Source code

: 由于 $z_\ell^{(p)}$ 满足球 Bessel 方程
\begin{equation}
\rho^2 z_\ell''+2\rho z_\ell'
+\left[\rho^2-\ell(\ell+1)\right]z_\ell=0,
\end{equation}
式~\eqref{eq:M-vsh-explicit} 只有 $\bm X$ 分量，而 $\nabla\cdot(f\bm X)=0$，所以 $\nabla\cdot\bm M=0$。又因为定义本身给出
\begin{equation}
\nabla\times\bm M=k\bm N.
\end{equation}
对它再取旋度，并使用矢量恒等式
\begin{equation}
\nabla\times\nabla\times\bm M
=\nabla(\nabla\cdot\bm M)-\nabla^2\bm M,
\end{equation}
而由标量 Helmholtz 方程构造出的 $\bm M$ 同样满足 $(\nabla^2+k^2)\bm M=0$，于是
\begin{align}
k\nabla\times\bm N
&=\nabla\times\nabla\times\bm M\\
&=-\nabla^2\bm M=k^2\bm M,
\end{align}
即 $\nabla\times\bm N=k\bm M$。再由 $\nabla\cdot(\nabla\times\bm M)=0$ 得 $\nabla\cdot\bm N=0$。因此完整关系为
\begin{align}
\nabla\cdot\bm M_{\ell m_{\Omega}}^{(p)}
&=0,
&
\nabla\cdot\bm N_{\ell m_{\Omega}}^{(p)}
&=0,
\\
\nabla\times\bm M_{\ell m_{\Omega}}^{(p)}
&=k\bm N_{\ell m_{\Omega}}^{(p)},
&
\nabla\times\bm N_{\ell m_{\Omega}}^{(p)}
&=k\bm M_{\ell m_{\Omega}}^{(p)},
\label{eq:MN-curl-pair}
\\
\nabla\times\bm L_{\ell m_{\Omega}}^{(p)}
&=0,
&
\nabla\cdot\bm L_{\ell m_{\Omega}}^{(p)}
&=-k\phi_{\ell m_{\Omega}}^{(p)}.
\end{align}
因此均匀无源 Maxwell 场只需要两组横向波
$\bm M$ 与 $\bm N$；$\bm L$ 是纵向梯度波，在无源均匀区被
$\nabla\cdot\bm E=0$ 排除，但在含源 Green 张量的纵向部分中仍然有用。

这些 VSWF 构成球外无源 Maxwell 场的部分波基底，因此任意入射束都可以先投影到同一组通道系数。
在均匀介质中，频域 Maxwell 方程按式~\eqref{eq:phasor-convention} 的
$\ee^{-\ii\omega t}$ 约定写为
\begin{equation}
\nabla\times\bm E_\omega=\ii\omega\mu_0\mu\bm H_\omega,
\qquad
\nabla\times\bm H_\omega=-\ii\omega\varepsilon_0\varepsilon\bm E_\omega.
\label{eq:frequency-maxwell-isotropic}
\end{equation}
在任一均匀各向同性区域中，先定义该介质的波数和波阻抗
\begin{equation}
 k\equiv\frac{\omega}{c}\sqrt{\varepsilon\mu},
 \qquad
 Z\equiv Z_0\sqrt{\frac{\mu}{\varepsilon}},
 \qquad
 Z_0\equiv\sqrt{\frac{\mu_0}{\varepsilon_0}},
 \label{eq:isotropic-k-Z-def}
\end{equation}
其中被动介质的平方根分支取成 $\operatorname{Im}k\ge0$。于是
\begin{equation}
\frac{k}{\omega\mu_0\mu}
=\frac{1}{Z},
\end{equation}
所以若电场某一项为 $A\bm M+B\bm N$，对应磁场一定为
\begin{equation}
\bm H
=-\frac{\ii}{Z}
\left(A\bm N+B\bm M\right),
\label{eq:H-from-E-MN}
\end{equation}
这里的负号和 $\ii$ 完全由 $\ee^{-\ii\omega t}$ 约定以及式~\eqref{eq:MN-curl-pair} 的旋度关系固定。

◇ ◇ ◇ ◇ ◇

(Try it) In the records above, find the lines containing "eqref" and copy them.

(Written answer)
式~\eqref{eq:M-vsh-explicit} 只有 $\bm X$ 分量，而 $\nabla\cdot(f\bm X)=0$，所以 $\nabla\cdot\bm M=0$。又因为定义本身给出
在均匀介质中，频域 Maxwell 方程按式~\eqref{eq:phasor-convention} 的
这里的负号和 $\ii$ 完全由 $\ee^{-\ii\omega t}$ 约定以及式~\eqref{eq:MN-curl-pair} 的旋度关系固定。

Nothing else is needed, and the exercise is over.